THE Insurance and Pension Commission (Ipec) has given local funeral assurance companies timelines through which they must stump up an additional US$4,6 million needed to comply with a local law that requires them to spend at least 7,5 percent of their assets on Government paper.
Government paper or prescribed assets are debt instruments or securities that are guaranteed by a sovereign government.
They are usually used to raise funds for capital projects.
Only US$480 274, or 0,79 percent, of the nine funeral assurers’ US$60,8 million in assets had been used to buy prescribed assets by March 31, 2017.
In order to reach the recommended 7,5 percent threshold, an additional US$4,6 million is required.
Doves, the country’s biggest funeral assurer with US$22,8 million in assets, has to spend US$1,7 million to comply, while Moonlight – the second biggest – has to shell out US$1,2 million.
First Funeral, which holds US$10 million in assets, needs to cough up US$759 000.
The three life assurance companies write most of the business in the sector.
Ipec commissioner Mr Tendai Karonga said last week it will take measures against players who consistently fail to comply.
Merging operations, he said, could therefore be prudent.
“It is a compliance requirement to meet the 7,5 percent prescribed asset threshold.

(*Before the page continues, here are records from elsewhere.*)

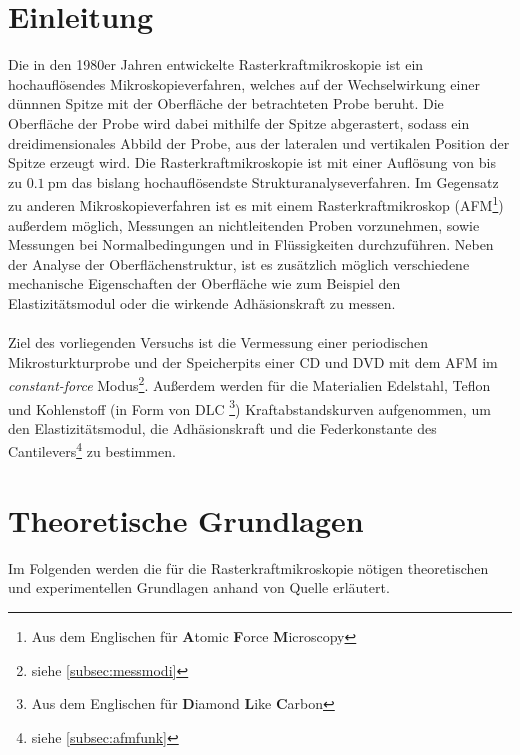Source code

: \setcounter{page}{1}
\section*{Einleitung}
Die in den 1980er Jahren entwickelte Rasterkraftmikroskopie ist ein hochauflösendes Mikroskopieverfahren, welches auf der Wechselwirkung einer dünnnen Spitze mit der Oberfläche der betrachteten Probe beruht. Die Oberfläche der Probe wird dabei mithilfe der Spitze abgerastert, sodass ein dreidimensionales Abbild der Probe, aus der lateralen und vertikalen Position der Spitze erzeugt wird. Die Rasterkraftmikroskopie ist mit einer Auflösung von bis zu $\SI{0,1}{\pico\meter}$ das bislang hochauflösendste Strukturanalyseverfahren. Im Gegensatz zu anderen Mikroskopieverfahren ist es mit einem Rasterkraftmikroskop (AFM\footnote{Aus dem Englischen für \textbf{A}tomic \textbf{F}orce \textbf{M}icroscopy}) außerdem möglich, Messungen an nichtleitenden Proben vorzunehmen, sowie Messungen bei Normalbedingungen und in Flüssigkeiten durchzuführen. Neben der Analyse der Oberflächenstruktur, ist es zusätzlich möglich verschiedene mechanische Eigenschaften der Oberfläche wie zum Beispiel den Elastizitätsmodul oder die wirkende Adhäsionskraft zu messen. \\
\\
Ziel des vorliegenden Versuchs ist die Vermessung einer periodischen Mikrosturkturprobe und der Speicherpits einer CD und DVD mit dem AFM im \textit{constant-force} Modus\footnote{siehe \autoref{subsec:messmodi}}. Außerdem werden für die Materialien Edelstahl, Teflon und Kohlenstoff (in Form von DLC \footnote{Aus dem Englischen für \textbf{D}iamond \textbf{L}ike \textbf{C}arbon}) Kraftabstandskurven aufgenommen, um den Elastizitätsmodul, die Adhäsionskraft und die Federkonstante des Cantilevers\footnote{siehe \autoref{subsec:afmfunk}} zu bestimmen.
\newpage
\section{Theoretische Grundlagen}
Im Folgenden werden die für die Rasterkraftmikroskopie nötigen theoretischen und experimentellen Grundlagen anhand von Quelle \cite{Voigt} erläutert.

The funeral assurance industry is aware of this and Ipec has set timelines for them to come up with plans on how they will comply.
“Regulatory measures will be taken against those players who consistently fail to comply,” said Mr Karonga.
“Government paper remains an asset, which forms part of the insurer’s capitalisation. Besides, prescribed assets are a statutory investment whose returns improve the insurer’s capital. It would be much more effective and less burdensome if they merged.”
President of the Zimbabwe Association of Funeral Assurers (Zafa) Mr Solomon Chikanda said the nature of the business written by sector players makes it “difficult to mobilise sufficient liquidity to fund prescribed assets, some of which have tenure in excess of five years to mature”.
He, however, noted that the Ministry of Finance and Ipec had given them the latitude to come up with prescribed assets that suit the assurers’ asset-liability matrix.
“As Zafa, we are fully committed to the national cause through subscribing to prescribed assets. Subscription has admittedly been low due to our business model which is heavily biased towards provision of funeral services through investment in hearses, mortuaries, coffin making, etcetera, making it difficult to mobilise sufficient liquidity to fund prescribed assets, some of which have tenure in excess of five years to mature and yet if one passes on, duty calls for us to deliver service within 48 hours,” he said.
But some of the funeral assurers seem to be in distress, with the capitalisation of three companies – Orchid (US$708 000), Foundation (US$918 000), and Passion (US$644 000) – being way below the minimum capital requirement of US$1,5 million.
Ominously, the requirements are set to be increased further to US$2,5 million once a new Statutory Instrument is published, which might affect three more companies (Ruvimbo, Sunset and Vineyard) whose capital is presently below US$2 million.
What is even worse is the fact that life assurers are beginning to muscle life assurers out of their own turf.
During the first three months of the year, life assurers wrote 76 percent of the funeral business, while 22 percent of the remaining 34 percent was written by the three big companies – Doves, Moonlight and First Funeral.
In a statement accompanying first quarter report for the sector, Ipec said: “Competition from life assurers writing funeral assurance business is growing every quarter and appears to suggest that life assurers now concentrate on funeral assurance business.”
But Zafa says it does not envisage any turmoil in the sector.
“Raising new capital has been a challenge in post-dollarised Zimbabwe generally because of weak performance in the capital markets, money markets and real sectors in which insurance companies invest policyholder premiums.
“We continue to engage with the regulator towards achieving a win-win outcome in this respect.
“I can also hasten to commend IPEC for relaunching the micro-insurance thrust wherein anticipated minimum capital requirements are favourable enough to accommodate funeral assurers who may fail to sufficiently comply with the new capital requirements.
“Consequently, we don’t envisage any turmoil in our sector as there are adequate safeguards and alternatives.
“In fact, funeral assurance is micro-insurance in nature where we offer flexible and affordable funeral policies in sympathy with our customers’ pocket and preferences,” explained Mr Chikanda.
Ipec is also understood to be browbeating industry players to cut back on management expenses, which now account for over 60 percent of total costs.
Also, corporate governance issues, especially where founding shareholders retain a vice-grip on businesses, are also some of the critical issues that are now being addressed by the regulator.
A new regulatory framework that will vet the calibre of management and directors is in the offing.
Already, Ipec has come up with Risk Management and Corporate Governance guidelines to deal with weaknesses in the ownership of the funeral assurance industry.